La proposition d’interdir le port de l'abaya à l'école, mesure défendue par le nouveau ministre de l'éducation Gabriel Attal au début de l'année scolaire 2023 ravive les débats autour de la laïcité en France. La tentation est grande de donner à ce concept le statut d’une vertu politique, voire morale.
En anglais, on dispose de deux mots : toleration et tolerance. Bien que leurs significations soient très proches, toleration a été utilisé depuis des siècles dans un sens technique, pour désigner un régime, un mode d’organisation de l’État, tandis que l’anglais tolerance renvoie plutôt à la disposition personnelle à agir de manière tolérante, c’est-à-dire à ce que la philosophie appelle une vertu.
Au tournant des XVIIe et XVIIIe siècles, l’Église anglicane, dont le chef est le monarque anglais, avait eu à choisir entre deux attitudes à l’égard des minorités protestantes non membres de l’Église d’État : l’une aurait consisté à faire revenir au sein de l’Église d’État cette diversité ; l’autre, toleration, option qui fut choisie, était une cohabitation avec des églises dissidentes restées extérieures.

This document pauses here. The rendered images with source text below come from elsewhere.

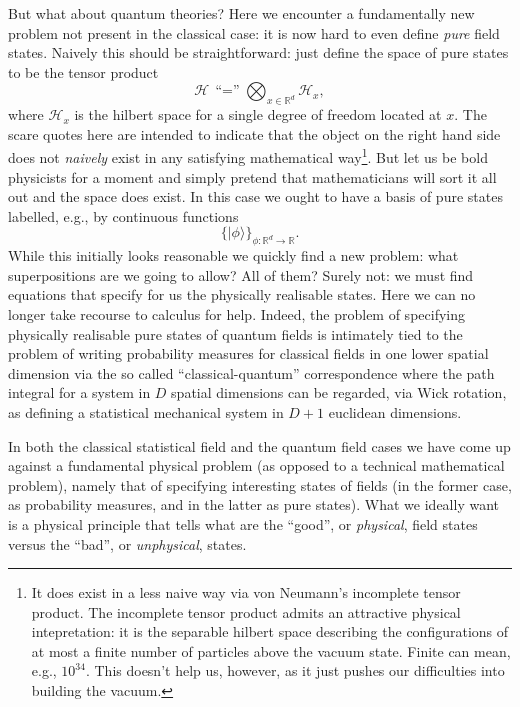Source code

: \documentclass[11pt]{amsart}
\theoremstyle{plain}%
\theoremstyle{definition}
\theoremstyle{remark}
\begin{document}
But what about quantum theories? Here we encounter a fundamentally new problem not present in the classical case: it is now hard to even define \emph{pure} field states. Naively this should be straightforward: just define the space of pure states to be the tensor product
\begin{equation}
	\mathcal{H}\, \text{``$=$''} \bigotimes_{x\in \mathbb{R}^d} \mathcal{H}_x,
\end{equation}
where $\mathcal{H}_x$ is the hilbert space for a single degree of freedom located at $x$. The scare quotes here are intended to indicate that the object on the right hand side does not \emph{naively} exist in any satisfying mathematical way\footnote{It does exist in a less naive way via von Neumann's incomplete tensor product. The incomplete tensor product admits an attractive physical intepretation: it is the separable hilbert space describing the configurations of at most a finite number of particles above the vacuum state. Finite can mean, e.g., $10^{34}$. This doesn't help us, however, as it just pushes our difficulties into building the vacuum.}. But let us be bold physicists for a moment and simply pretend that mathematicians will sort it all out and the space does exist. In this case we ought to have a basis of pure states labelled, e.g., by continuous functions
\begin{equation}
	\{|\phi\rangle \}_{\phi:\mathbb{R}^d\rightarrow \mathbb{R}}.
\end{equation}
While this initially looks reasonable we quickly find a new problem: what superpositions are we going to allow? All of them? Surely not: we must find equations that specify for us the physically realisable states. Here we can no longer take recourse to calculus for help. Indeed, the problem of specifying physically realisable pure states of quantum fields is intimately tied to the problem of writing probability measures for classical fields in one lower spatial dimension via the so called ``classical-quantum'' correspondence where the path integral for a system in $D$ spatial dimensions can be regarded, via Wick rotation, as defining a statistical mechanical system in $D+1$ euclidean dimensions.

In both the classical statistical field and the quantum field cases we have come up against a fundamental physical problem (as opposed to a technical mathematical problem), namely that of specifying interesting states of fields (in the former case, as probability measures, and in the latter as pure states). What we ideally want is a physical principle that tells what are the ``good'', or \emph{physical}, field states versus the ``bad'', or \emph{unphysical}, states.  
\end{document}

En français, nous n’avons qu’un seul mot, tolérance, pour désigner une disposition personnelle et une organisation institutionnelle. Le philosophe Jürgen Habermas a fait la même remarque à propos du calque allemand, Toleranz. Ce n’est pas en soi un problème. Le mot fonctionne plutôt bien dans les deux sens, même si le sens institutionnel rappelle l’Ancien Régime : il s’agit de la « tolérance civile », verticale, de l’État vers des cultes minoritaires, qui est une organisation qui appartient au passé de l’Europe, ou encore, ce qui est différent, plus exigeant, et toujours d’actualité, la « tolérance religieuse » à la fois horizontale et verticale, entre les confessions. L’usage dominant, aujourd’hui, prend le mot au sens de vertu. La philosophie, depuis John Rawls, a redécouvert la tolérance comme une vertu cruciale, politique plus que morale.